Corrosion of reinforcements in concrete could arise due to the following reasons :- Environment, quality of concrete, depth of cover, cracks and surface treatment of concrete
ENVIRONMENT - The site and location of a concrete structure such as an rural, coastal, marine or industrial zone will decide the extend of reinforcement corrosion in concrete. Like corrosion of steel structure, corrosion of reinforcement steel in concrete is dependant on the degree of exposure to oxygen, water, carbon dioxide and chloride ions. For concrete in industrial zones, besides the exposure to oxygen and water "carbonation" process could reduce the alkalinity of the concrete. This reinforcement corrosion agent or process is particularly critical in areas of high humidity and vast temperature swing. In coastal and marine area the salt from sea splash would cause ingress of chloride ions thus causing rapid corrosion to unprotected reinforcements steel.
QUALITY OF CONCRETE - The cement mix is an important parameter to good quality concrete. Poorly mixed concrete would give rise to high permeability. The degree of permeability determines the rate of diffusion of chloride ions. A properly compacted dense concrete with low water cement ratio, small sized and well graded aggregate would give better bonding between aggregate and cement and this lead to low permeability. The concrete should then be properly cured to allow hydration of the cement.

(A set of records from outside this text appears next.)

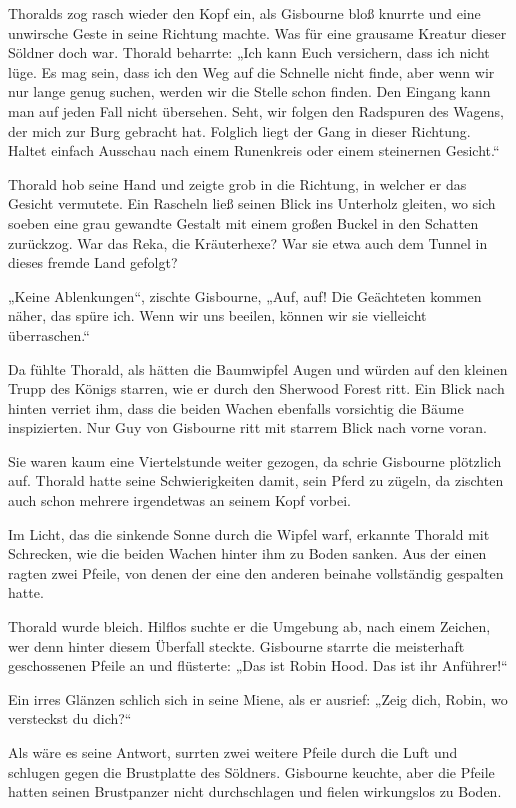 Thoralds zog rasch wieder den Kopf ein, als Gisbourne bloß knurrte und eine unwirsche Geste in seine Richtung machte. Was für eine grausame Kreatur dieser Söldner doch war. Thorald beharrte: „Ich kann Euch versichern, dass ich nicht lüge. Es mag sein, dass ich den Weg auf die Schnelle nicht finde, aber wenn wir nur lange genug suchen, werden wir die Stelle schon finden. Den Eingang kann man auf jeden Fall nicht übersehen. Seht, wir folgen den Radspuren des Wagens, der mich zur Burg gebracht hat. Folglich liegt der Gang in dieser Richtung. Haltet einfach Ausschau nach einem Runenkreis oder einem steinernen Gesicht.“

Thorald hob seine Hand und zeigte grob in die Richtung, in welcher er das Gesicht vermutete. Ein Rascheln ließ seinen Blick ins Unterholz gleiten, wo sich soeben eine grau gewandte Gestalt mit einem großen Buckel in den Schatten zurückzog. War das Reka, die Kräuterhexe? War sie etwa auch dem Tunnel in dieses fremde Land gefolgt?

„Keine Ablenkungen“, zischte Gisbourne, „Auf, auf! Die Geächteten kommen näher, das spüre ich. Wenn wir uns beeilen, können wir sie vielleicht überraschen.“

Da fühlte Thorald, als hätten die Baumwipfel Augen und würden auf den kleinen Trupp des Königs starren, wie er durch den Sherwood Forest ritt. Ein Blick nach hinten verriet ihm, dass die beiden Wachen ebenfalls vorsichtig die Bäume inspizierten. Nur Guy von Gisbourne ritt mit starrem Blick nach vorne voran.

Sie waren kaum eine Viertelstunde weiter gezogen, da schrie Gisbourne plötzlich auf. Thorald hatte seine Schwierigkeiten damit, sein Pferd zu zügeln, da zischten auch schon mehrere irgendetwas an seinem Kopf vorbei.

Im Licht, das die sinkende Sonne durch die Wipfel warf, erkannte Thorald mit Schrecken, wie die beiden Wachen hinter ihm zu Boden sanken. Aus der einen ragten zwei Pfeile, von denen der eine den anderen beinahe vollständig gespalten hatte.

Thorald wurde bleich. Hilflos suchte er die Umgebung ab, nach einem Zeichen, wer denn hinter diesem Überfall steckte. Gisbourne starrte die meisterhaft geschossenen Pfeile an und flüsterte: „Das ist Robin Hood. Das ist ihr Anführer!“

Ein irres Glänzen schlich sich in seine Miene, als er ausrief: „Zeig dich, Robin, wo versteckst du dich?“

Als wäre es seine Antwort, surrten zwei weitere Pfeile durch die Luft und schlugen gegen die Brustplatte des Söldners. Gisbourne keuchte, aber die Pfeile hatten seinen Brustpanzer nicht durchschlagen und fielen wirkungslos zu Boden.

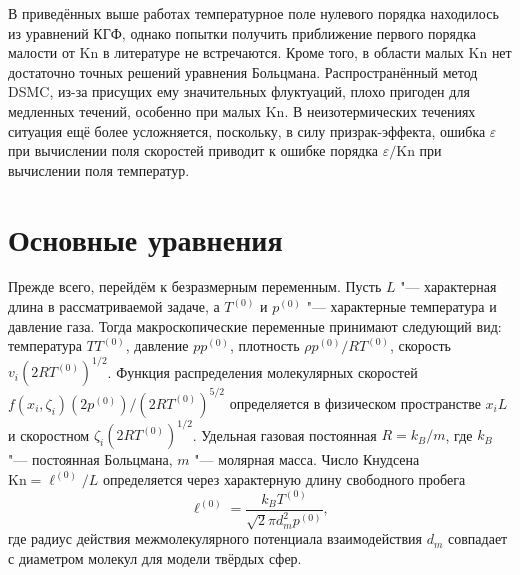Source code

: \documentclass[
aps,%
12pt,%
final,%
notitlepage,%
oneside,%
onecolumn,%
nobibnotes,%
nofootinbib,%
superscriptaddress,%
noshowpacs,%
centertags]%
{revtex4}
\newcommand{\Kn}{\mathrm{Kn}}
\begin{document}
В приведённых выше работах температурное поле нулевого порядка находилось из уравнений КГФ,
однако попытки получить приближение первого порядка малости от \(\Kn\) в литературе не встречаются.
Кроме того, в области малых \(\Kn\) нет достаточно точных решений уравнения Больцмана.
Распространённый метод DSMC, из-за присущих ему значительных флуктуаций, плохо пригоден
для медленных течений, особенно при малых \(\Kn\). В неизотермических течениях ситуация
ещё более усложняется, поскольку, в силу призрак-эффекта, ошибка \(\varepsilon\)
при вычислении поля скоростей приводит к ошибке порядка \(\varepsilon/\Kn\) при вычислении поля температур.

\section{Основные уравнения}

Прежде всего, перейдём к безразмерным переменным.
Пусть \(L\) "--- характерная длина в рассматриваемой задаче,
а \(T^{(0)}\) и \(p^{(0)}\) "--- характерные температура и давление газа.
Тогда макроскопические переменные принимают следующий вид:
температура \(TT^{(0)}\), давление \(pp^{(0)}\),
плотность \(\rho p^{(0)}/RT^{(0)}\), скорость \(v_i(2RT^{(0)})^{1/2}\).
Функция распределения молекулярных скоростей \(f(x_i,\zeta_i)(2p^{(0)})/(2RT^{(0)})^{5/2}\)
определяется в физическом пространстве \(x_iL\) и скоростном \(\zeta_i(2RT^{(0)})^{1/2}\).
Удельная газовая постоянная \(R = k_B/m\), где \(k_B\) "--- постоянная Больцмана,
\(m\) "--- молярная масса.
Число Кнудсена \(\Kn = \ell^{(0)}/L\) определяется через характерную длину свободного пробега
\begin{equation}\label{eq:ell}
    \ell^{(0)} = \frac{k_B T^{(0)}}{\sqrt2\pi d_m^2 p^{(0)}},
\end{equation}
где радиус действия межмолекулярного потенциала взаимодействия \(d_m\)
совпадает с диаметром молекул для модели твёрдых сфер.
\end{document}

DEPTH OF COVER - Corrosion of concrete reinforcement was found to occur frequently with depth of cover less than 20 mm. In cases of thin wall concrete where the 20 mm cover is hard to achieve hot dip galvanized reinforcement bars
CRACKS - One main reason for the increased use of hot dip galvanized reinforcement steel now is the experience engineers faced with deterioration and even failure of concrete structures with uncoated steel reinforcements. Corrosion of uncoated reinforcement steel is likely when there are cracks in the concrete structure. The size of these cracks decides the durability of the concrete. Cracks can be caused either by shrinkage or thermal stress. Cracks that run parallel to the reinforcement bars are particularly harmful to the reinforcement in concrete.